→ ABOUT THIS TASK: Among the entries, which lines carry the string "project"? Copy every one.

→ DATA EXCERPTS:
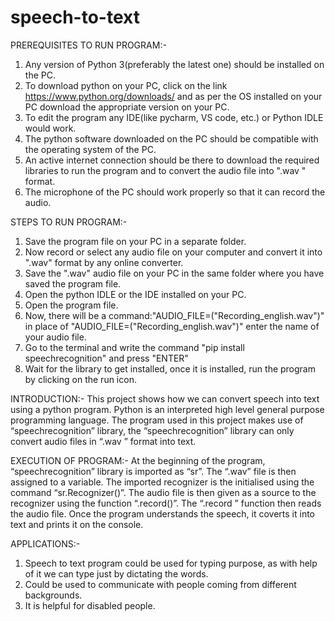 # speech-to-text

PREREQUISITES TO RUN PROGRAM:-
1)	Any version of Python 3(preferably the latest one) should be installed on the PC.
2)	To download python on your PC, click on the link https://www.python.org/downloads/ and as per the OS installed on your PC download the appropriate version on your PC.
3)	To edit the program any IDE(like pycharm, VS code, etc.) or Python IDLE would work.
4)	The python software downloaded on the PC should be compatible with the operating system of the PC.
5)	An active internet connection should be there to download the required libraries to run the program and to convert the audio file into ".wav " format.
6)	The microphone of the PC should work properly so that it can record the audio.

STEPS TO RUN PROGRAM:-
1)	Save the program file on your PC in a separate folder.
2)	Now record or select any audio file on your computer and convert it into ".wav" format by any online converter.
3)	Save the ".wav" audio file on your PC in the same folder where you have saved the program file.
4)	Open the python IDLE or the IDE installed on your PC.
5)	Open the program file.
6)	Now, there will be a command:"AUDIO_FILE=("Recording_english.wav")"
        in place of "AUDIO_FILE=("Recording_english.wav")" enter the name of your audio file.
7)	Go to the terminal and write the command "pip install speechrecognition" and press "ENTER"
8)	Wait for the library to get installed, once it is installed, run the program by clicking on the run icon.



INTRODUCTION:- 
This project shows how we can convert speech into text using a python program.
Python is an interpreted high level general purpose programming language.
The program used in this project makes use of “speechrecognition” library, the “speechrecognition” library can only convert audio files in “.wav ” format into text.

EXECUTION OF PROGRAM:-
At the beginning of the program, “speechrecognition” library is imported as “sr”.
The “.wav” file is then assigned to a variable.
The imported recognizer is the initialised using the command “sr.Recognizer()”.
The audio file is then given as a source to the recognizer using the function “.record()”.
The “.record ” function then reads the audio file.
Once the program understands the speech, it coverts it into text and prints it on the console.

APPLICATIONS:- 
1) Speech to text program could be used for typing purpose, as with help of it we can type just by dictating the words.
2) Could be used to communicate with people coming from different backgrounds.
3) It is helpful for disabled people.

→ REPLY TO THE EXERCISE:
This project shows how we can convert speech into text using a python program.
The program used in this project makes use of “speechrecognition” library, the “speechrecognition” library can only convert audio files in “.wav ” format into text.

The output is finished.